Dass ich den Begriff des Mediums mit dem Begriff der Zeit in Zusammenhang brachte und in ihm etwas sehe, dessen Bedeutung nicht vollständig aufgeklärt werden kann, daran zeigt sich schon, dass ich ihn als einen metaphysischen Begriff verstehe. In den folgenden Betrachtungen, die eine Art spekulative metaphysische Versuchsanordnung darstellen, möchte ich versuchen, den Begriff des Mediums als den grundlegendsten aller metaphysischen Begriffe zu denken, um eine neue Vorstellung von dessen Bedeutung zu gewinnen, eine Bedeutung, welche die Dunkelheit, an die der Begriff grenzt, in sich aufnimmt.

§ 27. Bedingungen, Erscheinungen und Form

Worauf die Untersuchung eines Mediums letztlich abzielt, ist weder allein die Analyse seiner Bedingungen noch allein die Analyse seiner Erscheinungen.
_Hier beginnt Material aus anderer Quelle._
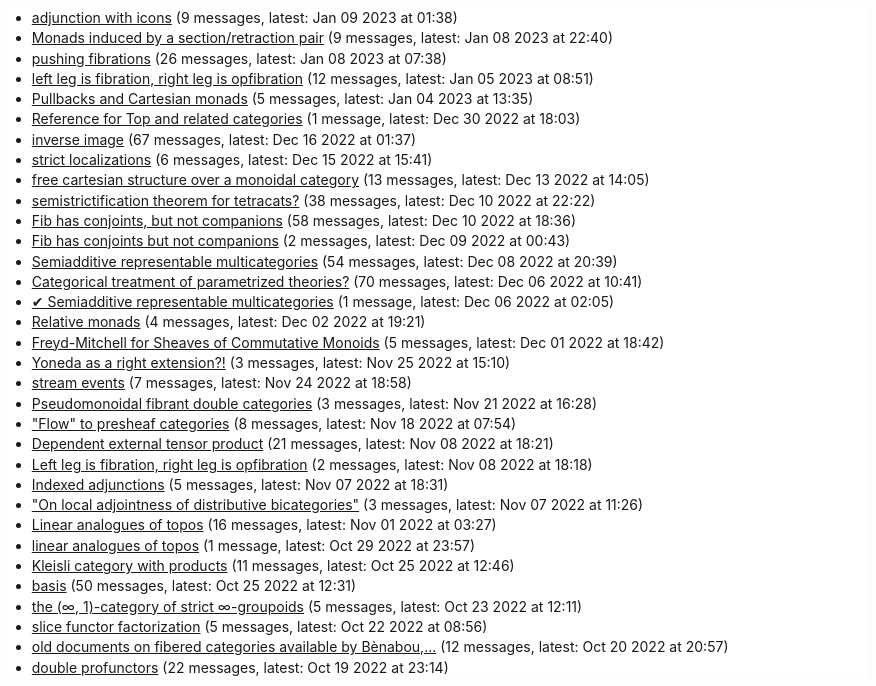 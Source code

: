 * [adjunction with icons](topic/topic_adjunction.20with.20icons.html) (9 messages, latest: Jan 09 2023 at 01:38)
* [Monads induced by a section/retraction pair](topic/topic_Monads.20induced.20by.20a.20section.2Fretraction.20pair.html) (9 messages, latest: Jan 08 2023 at 22:40)
* [pushing fibrations](topic/topic_pushing.20fibrations.html) (26 messages, latest: Jan 08 2023 at 07:38)
* [left leg is fibration, right leg is opfibration](topic/topic_left.20leg.20is.20fibration.2C.20right.20leg.20is.20opfibration.html) (12 messages, latest: Jan 05 2023 at 08:51)
* [Pullbacks and Cartesian monads](topic/topic_Pullbacks.20and.20Cartesian.20monads.html) (5 messages, latest: Jan 04 2023 at 13:35)
* [Reference for Top and related categories](topic/topic_Reference.20for.20Top.20and.20related.20categories.html) (1 message, latest: Dec 30 2022 at 18:03)
* [inverse image](topic/topic_inverse.20image.html) (67 messages, latest: Dec 16 2022 at 01:37)
* [strict localizations](topic/topic_strict.20localizations.html) (6 messages, latest: Dec 15 2022 at 15:41)
* [free cartesian structure over a monoidal category](topic/topic_free.20cartesian.20structure.20over.20a.20monoidal.20category.html) (13 messages, latest: Dec 13 2022 at 14:05)
* [semistrictification theorem for tetracats?](topic/topic_semistrictification.20theorem.20for.20tetracats.3F.html) (38 messages, latest: Dec 10 2022 at 22:22)
* [Fib has conjoints, but not companions](topic/topic_Fib.20has.20conjoints.2C.20but.20not.20companions.html) (58 messages, latest: Dec 10 2022 at 18:36)
* [Fib has conjoints but not companions](topic/topic_Fib.20has.20conjoints.20but.20not.20companions.html) (2 messages, latest: Dec 09 2022 at 00:43)
* [Semiadditive representable multicategories](topic/topic_Semiadditive.20representable.20multicategories.html) (54 messages, latest: Dec 08 2022 at 20:39)
* [Categorical treatment of parametrized theories?](topic/topic_Categorical.20treatment.20of.20parametrized.20theories.3F.html) (70 messages, latest: Dec 06 2022 at 10:41)
* [✔ Semiadditive representable multicategories](topic/topic_.E2.9C.94.20Semiadditive.20representable.20multicategories.html) (1 message, latest: Dec 06 2022 at 02:05)
* [Relative monads](topic/topic_Relative.20monads.html) (4 messages, latest: Dec 02 2022 at 19:21)
* [Freyd-Mitchell for Sheaves of Commutative Monoids](topic/topic_Freyd-Mitchell.20for.20Sheaves.20of.20Commutative.20Monoids.html) (5 messages, latest: Dec 01 2022 at 18:42)
* [Yoneda as a right extension?!](topic/topic_Yoneda.20as.20a.20right.20extension.3F!.html) (3 messages, latest: Nov 25 2022 at 15:10)
* [stream events](topic/topic_stream.20events.html) (7 messages, latest: Nov 24 2022 at 18:58)
* [Pseudomonoidal fibrant double categories](topic/topic_Pseudomonoidal.20fibrant.20double.20categories.html) (3 messages, latest: Nov 21 2022 at 16:28)
* ["Flow" to presheaf categories](topic/topic_.22Flow.22.20to.20presheaf.20categories.html) (8 messages, latest: Nov 18 2022 at 07:54)
* [Dependent external tensor product](topic/topic_Dependent.20external.20tensor.20product.html) (21 messages, latest: Nov 08 2022 at 18:21)
* [Left leg is fibration, right leg is opfibration](topic/topic_Left.20leg.20is.20fibration.2C.20right.20leg.20is.20opfibration.html) (2 messages, latest: Nov 08 2022 at 18:18)
* [Indexed adjunctions](topic/topic_Indexed.20adjunctions.html) (5 messages, latest: Nov 07 2022 at 18:31)
* ["On local adjointness of distributive bicategories"](topic/topic_.22On.20local.20adjointness.20of.20distributive.20bicategories.22.html) (3 messages, latest: Nov 07 2022 at 11:26)
* [Linear analogues of topos](topic/topic_Linear.20analogues.20of.20topos.html) (16 messages, latest: Nov 01 2022 at 03:27)
* [linear analogues of topos](topic/topic_linear.20analogues.20of.20topos.html) (1 message, latest: Oct 29 2022 at 23:57)
* [Kleisli category with products](topic/topic_Kleisli.20category.20with.20products.html) (11 messages, latest: Oct 25 2022 at 12:46)
* [basis](topic/topic_basis.html) (50 messages, latest: Oct 25 2022 at 12:31)
* [the (∞, 1)-category of strict ∞-groupoids](topic/topic_the.20(.E2.88.9E.2C.201)-category.20of.20strict.20.E2.88.9E-groupoids.html) (5 messages, latest: Oct 23 2022 at 12:11)
* [slice functor factorization](topic/topic_slice.20functor.20factorization.html) (5 messages, latest: Oct 22 2022 at 08:56)
* [old documents on fibered categories available by Bènabou,...](topic/topic_old.20documents.20on.20fibered.20categories.20available.20by.20B.C3.A8nabou.2C.2E.2E.2E.html) (12 messages, latest: Oct 20 2022 at 20:57)
* [double profunctors](topic/topic_double.20profunctors.html) (22 messages, latest: Oct 19 2022 at 23:14)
Bedingungen können ganz allgemein als dasjenige begreiflich werden, unter welchem Erscheinungen möglich werden, Erscheinungen können ganz allgemein als dasjenige begreiflich werden, was unter Bedingungen wirklich wird. Wie die Form dieser Definitionen bereits nahelegt, sind die Begriffe dialektisch organisiert, weshalb gilt, dass sie erst vermöge des sonderbaren Verhältnisses begreiflich werden, das sie zueinander eingehen. Dieses sonderbare Verhältnis ist jenes, wonach die Analyse der Bedingungen und die Analyse der Erscheinungen streben und worin ihre eigentliche Bedeutung liegt: eine Vorstellung von der Form des Mediums einzugeben. Die Form stellt eine Bemühung des Geistes dar, sich eine Vorstellung davon zu machen, wie das eine zu dem anderen, das andere zu dem einen komme, und sie ist dasjenige, wonach eine Formwissenschaft letzten Endes fragt. Dass der Begriff des Mediums für so viel Verwirrung sorgt, liegt folglich auch daran, dass er dreierlei Dinge bezeichnet: Bedingungen, Erscheinungen und Form.